Virtual particles are indeed real particles. Quantum theory predicts that every particle spends some time as a combination of other particles in all possible ways. These predictions are very well understood and tested.
Quantum mechanics allows, and indeed requires, temporary violations of conservation of energy, so one particle can become a pair of heavier particles (the so-called virtual particles), which quickly rejoin into the original particle as if they had never been there. If that were all that occurred we would still be confident that it was a real effect because it is an intrinsic part of quantum mechanics, which is extremely well tested, and is a complete and tightly woven theory--if any part of it were wrong the whole structure would collapse.
But while the virtual particles are briefly part of our world they can interact with other particles, and that leads to a number of tests of the quantum-mechanical predictions about virtual particles. The first test was understood in the late 1940s. In a hydrogen atom an electron and a proton are bound together by photons (the quanta of the electromagnetic field). Every photon will spend some time as a virtual electron plus its antiparticle, the virtual positron, since this is allowed by quantum mechanics as described above. The hydrogen atom has two energy levels that coincidentally seem to have the same energy. But when the atom is in one of those levels it interacts differently with the virtual electron and positron than when it is in the other, so their energies are shifted a tiny bit because of those interactions. That shift was measured by Willis Lamb and the Lamb shift was born, for which a Nobel Prize was eventually awarded.
Quarks are particles much like electrons, but different in that they also interact via the strong force. Two of the lighter quarks, the so-called "up" and "down" quarks, bind together to make up protons and neutrons.
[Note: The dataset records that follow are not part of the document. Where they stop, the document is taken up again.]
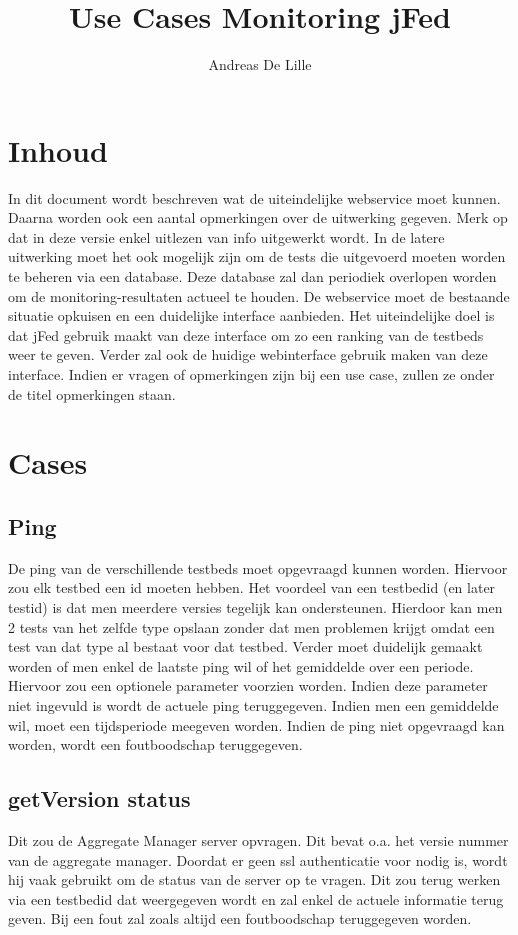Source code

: \documentclass[11pt]{article}
\begin{document}
\title{Use Cases Monitoring jFed}
\author{Andreas De Lille}
\maketitle

\section{Inhoud}
In dit document wordt beschreven wat de uiteindelijke webservice moet kunnen. Daarna worden ook een aantal opmerkingen over de uitwerking gegeven. Merk op dat in deze versie enkel uitlezen van info uitgewerkt wordt. In de latere uitwerking moet het ook mogelijk zijn om de tests die uitgevoerd moeten worden te beheren via een database.
Deze database zal dan periodiek overlopen worden om de monitoring-resultaten actueel te houden.
De webservice moet de bestaande situatie opkuisen en een duidelijke interface aanbieden. Het uiteindelijke doel is dat jFed gebruik maakt van deze interface om zo een ranking van de testbeds weer te geven. Verder zal ook de huidige webinterface gebruik maken van deze interface. Indien er vragen of opmerkingen zijn bij een use case, zullen ze onder de titel opmerkingen staan.

\section{Cases}
\subsection{Ping}
De ping van de verschillende testbeds moet opgevraagd kunnen worden.
Hiervoor zou elk testbed een id moeten hebben. Het voordeel van een testbedid (en later testid) is dat men meerdere versies tegelijk kan ondersteunen. Hierdoor kan men 2 tests van het zelfde type opslaan zonder dat men problemen krijgt omdat een test van dat type al bestaat voor dat testbed. Verder moet duidelijk gemaakt worden of men enkel de laatste ping wil of het gemiddelde over een periode. Hiervoor zou een optionele parameter voorzien worden. Indien deze parameter niet ingevuld is wordt de actuele ping teruggegeven. Indien men een gemiddelde wil, moet een tijdsperiode meegeven worden. Indien de ping niet opgevraagd kan worden, wordt een foutboodschap teruggegeven.

\subsection{getVersion status}
Dit zou de Aggregate Manager server opvragen. Dit bevat o.a. het versie nummer van de aggregate manager.
Doordat er geen ssl authenticatie voor nodig is, wordt hij vaak gebruikt om de status van de server op te vragen.
Dit zou terug werken via een testbedid dat weergegeven wordt en zal enkel de actuele informatie 
terug geven. Bij een fout zal zoals altijd een foutboodschap teruggegeven worden.
\end{document}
The "top" quark is the heaviest of the six types of quarks. In the early 1990s it had been predicted to exist but had not been directly seen in any experiment. At the LEP collider at the European particle physics laboratory CERN, millions of Z bosons--the particles that mediate neutral weak interactions--were produced and their mass was very accurately measured. The Standard Model of particle physics predicts the mass of the Z boson, but the measured value differed a little. This small difference could be explained in terms of the time the Z spent as a virtual top quark if such a top quark had a certain mass. When the top quark mass was directly measured a few years later at the Tevatron collider at Fermi National Accelerator Laboratory near Chicago, the value agreed with that obtained from the virtual particle analysis, providing a dramatic test of our understanding of virtual particles.
Another very good test some readers may want to look up, which we do not have space to describe here, is the Casimir effect, where forces between metal plates in empty space are modified by the presence of virtual particles.
Thus virtual particles are indeed real and have observable effects that physicists have devised ways of measuring. Their properties and consequences are well established and well understood consequences of quantum mechanics.